Nicht zufällig fanden die beiden Messen genau zur selben Zeit statt, damit Landwirte, Vertreter der Lebensmittelindustrie und des Handels da wie dort ihre Interessen verfolgen konnten. Cédric, ein netter hemdsärmeliger Milchbauer aus der Normandie, ist ein gutes Beispiel dafür, wie der Landwirt von heute zwischen den Welten wandern muss: Einerseits stellt er zwei seiner schönsten Kühe der traditionelle Normande-Rasse auf der Publikumsmesse aus, die von Abertausenden staunenden Pariser Kindern bewundert und gestreichelt werden. Darüber hinaus wird der aus seiner Milch herstellte Camembert auf dem Stand der Region Normandie mit Unterstützung folkloristischer Musikgruppen, in der seine Frau Jeanne mit großer Begeisterung mitsingt, dem städtischen Publikum stimmungsvoll angepriesen.

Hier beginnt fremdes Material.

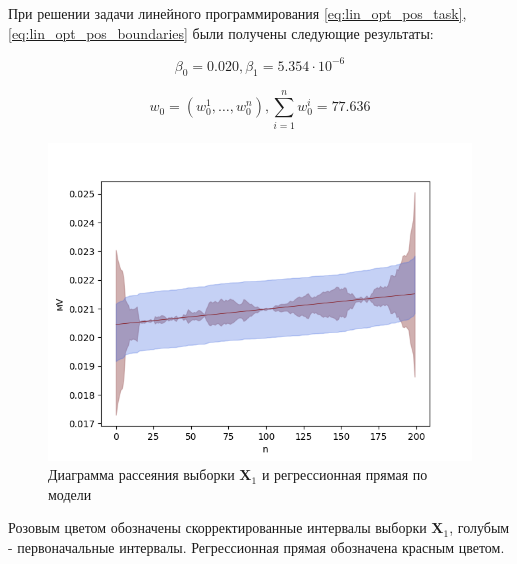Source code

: При решении задачи линейного программирования \eqref{eq:lin_opt_pos_task}, \eqref{eq:lin_opt_pos_boundaries} были получены следующие результаты: 

\begin{equation*}
	\beta_0 = 0.020, \beta_1 = 5.354 \cdot 10 ^ {-6} 
\end{equation*}

\begin{equation*}
	w_0 = (w^{1}_0, \ldots, w^{n}_0), \sum\limits_{i=1}^{n} w^{i}_0 = 77.636
\end{equation*}

\begin{figure}[H]
	\begin{center}
		\includegraphics[scale = 0.55]{resources/diagram_and_regress_0.png}
	\end{center}
	\caption{Диаграмма рассеяния выборки $\bm{X}_1$ и регрессионная прямая по модели} \label{pic:lin_opt_pos_task}
\end{figure}

Розовым цветом обозначены скорректированные интервалы выборки $\bm{X}_1$, голубым - первоначальные интервалы. Регрессионная прямая обозначена красным цветом.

Andererseits pendelt Cédric mehrmals die Tage raus zur SIMA, informiert sich über die neuesten Melk- und Futterroboter für seine
Rinder und ersteigert einige Milchkühe mit besten Zuchteigenschaften der Hochleistungsrasse Holstein. Abends verfolgt er Informationsveranstaltungen über Digitalisierung und den Einsatz künstlicher Intelligenz in der Lebensmittelindustrie. Unterschiedlicher könnten die beiden Messen gar nicht sein. Auf der ersten werden französische Spezialitäten, frisch ausgezeichnet mit den berühmten Eichenblättern des „Concours Général Agricole“in wildromantischen, ländlich anmutenden Verkaufsständen präsentiert, auf der zweiten herrscht kühler Industrieund Technologie-Charme. Hier werden ebenso Prämierungen in Gold, Silber und Bronze vergeben – allerdings für satellitengesteuerte Erntemaschinen und Apps zur Optimierung von Pflanzenschutzmitteln.

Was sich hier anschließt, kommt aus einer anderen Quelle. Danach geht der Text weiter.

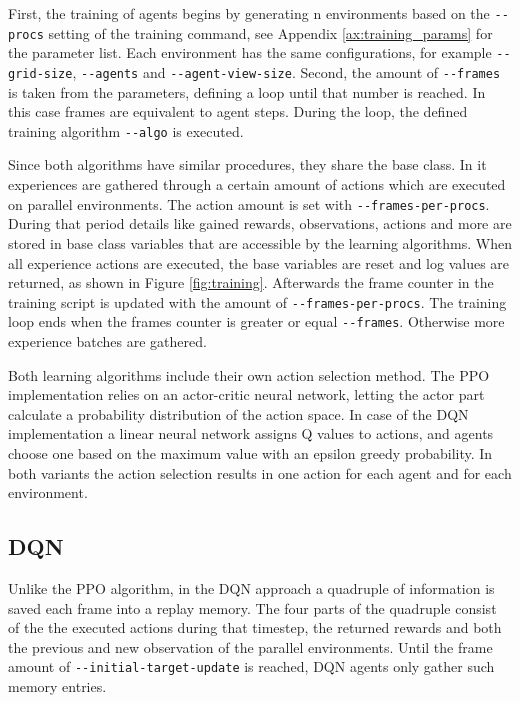 First, the training of agents begins by generating n environments based on the \verb|--procs| setting of the training command, see Appendix \ref{ax:training_params} for the parameter list. Each environment has the same configurations, for example \verb|--grid-size|, \verb|--agents| and \verb|--agent-view-size|. Second, the amount of \verb|--frames| is taken from the parameters, defining a loop until that number is reached. In this case frames are equivalent to agent steps. During the loop, the defined training algorithm \verb|--algo| is executed.

Since both algorithms have similar procedures, they share the base class. In it experiences are gathered through a certain amount of actions which are executed on parallel environments. The action amount is set with \verb|--frames-per-procs|. During that period details like gained rewards, observations, actions and more are stored in base class variables that are accessible by the learning algorithms. When all experience actions are executed, the base variables are reset and log values are returned, as shown in Figure \ref{fig:training}. Afterwards the frame counter in the training script is updated with the amount of \verb|--frames-per-procs|. The training loop ends when the frames counter is greater or equal \verb|--frames|. Otherwise more experience batches are gathered.

Both learning algorithms include their own action selection method. The PPO implementation relies on an actor-critic neural network, letting the actor part calculate a probability distribution of the action space. In case of the DQN implementation a linear neural network assigns Q values to actions, and agents choose one based on the maximum value with an epsilon greedy probability. In both variants the action selection results in one action for each agent and for each environment.

\subsection{DQN}
Unlike the PPO algorithm, in the DQN approach a quadruple of information is saved each frame into a replay memory. The four parts of the quadruple consist of the the executed actions during that timestep, the returned rewards and both the previous and new observation of the parallel environments. Until the frame amount of \verb|--initial-target-update| is reached, DQN agents only gather such memory entries.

Die Digitalisierung hat heute längst die gesamte Ernährungskette fest im Griff. Nicht nur Landwirte fahren, ohne das Lenkrad selbst betätigen zu müssen, mit GPS-gesteuerten Traktoren zentimetergenau über ihre Felder, um zu säen oder zu ernten. Bei gechippten Schweinen und Rindern werden Fressen, Licht und Bewegungsmuster individuell KI-unterstützt modelliert und optimiert. Auch die Lebensmittelindustrie ist wie mittlerweile alle Industriebranchen in der Cloud vernetzt und durch Big Data in den Produktionsprozessen ferngesteuert.
Die wachsende Digitalisierung und Rationalisierung ist die Herausforderung der Landwirtschaft der heutigen Zeit. Mehr noch als steigende Dieselpreise, die die Bauern in ganz Europa auf die Straßen treiben und bei der Eröffnung des diesjährigen „Salon de l’Agriculture“in Paris zu einem regelrechten Showdown mit Staatspräsident Macron führten, sind es die Technisierung und damit zusammenhängende gesetzliche Normen, die Europas Landwirte massiv unter Druck setzen. Das „Wachsen oder Weichen“und der Green Deal der EU nehmen den Bauern die Luft zum Atmen.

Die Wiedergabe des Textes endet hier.